Babymetal Legend S-洗礼の儀-あなたがここにいて欲しかった

 

f:id:tak4ree:20180330232925j:image広島グリーンアリーナ
2017年12月2日

素晴らしいセット、素晴らしいシチュエーション、素晴らしきファン、そして素晴らしきパフォーマンス。それなのになぜ、これほどまでに苦しく、悲しく、心が締め付けられるのか。
何故なら、この公演にはあの人がいなかったから。YUIMETALが不在だったから・・。

そのニュースは広島グリーンアリーナに入場する直前のメールで知らされた。YUIMETALの不在通知に僕らはひどく動揺した。12月の冷え込む寒空の下で、クロークに上着を預けて、Tシャツ一枚となったが、それすらもYUIMETALのショックを超えるものではなかった。昼に配布された三種の神器をまとい、SU-METAL聖誕祭を心待ちにする僕らの笑顔は一様に不安へと変わる。特にYUIMETALファンにとっては観る前からその対象を失ってしまったのだ。MOAMETAL贔屓の僕としてもBlack Babymetalどうするのか?BMDは?これまで順調にステップアップしてきたBABYMETALに、初めて訪れた衝撃だった。

 

そんな動揺を隠せぬまま僕らは入場する。迎えてくれた会場には見たこともないような物凄いセットが置かれてあった。この見渡す限りの巨大なFOX HEAD。やり過ぎじゃないのか?メインステージはまるでどこかの聖堂にでも入ったかの面持ちで、会場は花道で二分されていた。その花道の上を先の巨大な六つのFOX HEADが可動ステージとなり、暗闇に沈黙している。「こんな大道具見たことない!」入場早々、実に圧倒された。

僕のいたのは一階上手のメインステージからみて一番後ろのモッシュッシュピットだ。始まるまでは、ほとんど観ることはできない距離感で、暴れとくしかないかなと思っていたが、実は花道がステージにもなっていたので、近くでも見られて良かった。とくにスタートからキツネ達に牽引れて移動するSU-METALのステージは、僕らのいる場所からスタートして聖堂のメインステージへと移動した。そう、新曲スタート。バイキング、森メタル系の勇壮な行進曲(In the nane of…)、そこから「IDZ」に繋がる。SU-METALはまるでフォースを身につけたジェダイの騎士のごとく、怪しげなマントに身を包み、僕らにXXの魔法陣の付いた杖をゆっくりと向けて横に一文字を切り、火の玉を放つ。その壮大な演出に僕らは全てを忘れて興奮、揉みくちゃになりながら、狂った様にサークルモッシュで遊ぶ。続いて披露された「ギミチョコ」では、ピットの狂乱の様は加速して、圧縮はなおのこと強まる。そして「アカツキ」の伴奏につながる。

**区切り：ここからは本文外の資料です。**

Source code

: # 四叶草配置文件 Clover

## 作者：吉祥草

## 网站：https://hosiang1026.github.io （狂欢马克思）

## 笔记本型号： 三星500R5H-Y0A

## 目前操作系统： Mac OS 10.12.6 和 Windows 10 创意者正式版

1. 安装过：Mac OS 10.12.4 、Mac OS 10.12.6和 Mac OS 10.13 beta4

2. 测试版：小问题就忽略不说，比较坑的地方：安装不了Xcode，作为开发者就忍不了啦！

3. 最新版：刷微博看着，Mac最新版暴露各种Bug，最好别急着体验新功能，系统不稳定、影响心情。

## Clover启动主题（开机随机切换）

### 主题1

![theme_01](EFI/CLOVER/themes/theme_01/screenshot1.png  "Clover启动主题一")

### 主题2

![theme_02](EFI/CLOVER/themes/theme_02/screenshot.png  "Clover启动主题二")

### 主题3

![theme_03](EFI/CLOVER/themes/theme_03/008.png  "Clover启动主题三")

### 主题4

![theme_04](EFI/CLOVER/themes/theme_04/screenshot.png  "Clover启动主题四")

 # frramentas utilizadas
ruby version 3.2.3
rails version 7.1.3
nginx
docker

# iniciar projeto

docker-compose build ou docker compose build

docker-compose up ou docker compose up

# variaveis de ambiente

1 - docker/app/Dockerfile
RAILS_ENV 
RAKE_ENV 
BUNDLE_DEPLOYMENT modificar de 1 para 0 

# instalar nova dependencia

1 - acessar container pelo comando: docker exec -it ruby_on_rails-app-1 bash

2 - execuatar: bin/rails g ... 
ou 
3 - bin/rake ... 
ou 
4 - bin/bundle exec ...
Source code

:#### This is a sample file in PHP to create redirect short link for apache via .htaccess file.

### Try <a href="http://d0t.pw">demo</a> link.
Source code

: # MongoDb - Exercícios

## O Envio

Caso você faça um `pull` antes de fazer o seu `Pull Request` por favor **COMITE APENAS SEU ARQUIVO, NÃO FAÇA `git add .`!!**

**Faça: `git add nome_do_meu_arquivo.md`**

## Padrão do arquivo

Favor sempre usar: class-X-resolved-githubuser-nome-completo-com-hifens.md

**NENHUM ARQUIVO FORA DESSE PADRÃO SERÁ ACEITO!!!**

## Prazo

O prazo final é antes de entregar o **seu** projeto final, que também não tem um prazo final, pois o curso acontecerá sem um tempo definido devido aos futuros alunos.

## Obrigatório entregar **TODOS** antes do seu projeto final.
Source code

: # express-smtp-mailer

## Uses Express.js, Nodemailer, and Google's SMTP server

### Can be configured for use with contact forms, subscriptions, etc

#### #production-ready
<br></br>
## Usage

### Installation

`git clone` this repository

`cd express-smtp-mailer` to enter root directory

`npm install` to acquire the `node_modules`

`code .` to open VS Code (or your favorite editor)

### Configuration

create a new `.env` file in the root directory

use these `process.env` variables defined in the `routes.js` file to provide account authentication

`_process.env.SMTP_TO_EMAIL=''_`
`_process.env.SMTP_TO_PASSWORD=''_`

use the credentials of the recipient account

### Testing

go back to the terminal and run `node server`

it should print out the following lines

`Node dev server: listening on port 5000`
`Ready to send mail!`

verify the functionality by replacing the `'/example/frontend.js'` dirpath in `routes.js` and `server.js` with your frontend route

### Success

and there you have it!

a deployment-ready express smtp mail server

今日はSU-METALの洗礼の儀だから僕は「アカツキ」を聴きにきたのだ。「アカツキ」はいつになってもSU-METALのナンバー1だと想っている。聴きながら、走りながら、僕らは涙した。そんな高まる想いの余韻に浸る余裕もなく、会場には戦慄が走る。「GJ!」だ。YUIMETALがいないからセトリからは外されるだろうと思われたBLACK BABYMETALの曲だ!ステージには我らがMOAMETALただ1人が立っている。曲はYUIMETALと交互に歌うが故に、YUIMETALパートは無音。「む、む、む、無音!」その状況に気づいた僕らメイトはYUIMETALパートを歌う。その声は大合唱となる。MOAMETALの2人分踊るんだと言う全力が、観客全員のハートを鷲掴みする。いつも笑顔を絶やさないMOAMETALが笑みを忘れ真剣そのもの。YUIMETALの為にも、このショーは自分が成功させる、SU-METALの洗礼の儀を成功させる、ただただその一心のMOAMETALの刹那が僕らに伝搬する。それは4の歌で最大の一体感となって会場を揺らす。YUIMETALは不在だったけれど、確かにあの場所に居た!MOAMETALと僕ら全員の心の中にいる。YUIMETALがそこにいたんだ!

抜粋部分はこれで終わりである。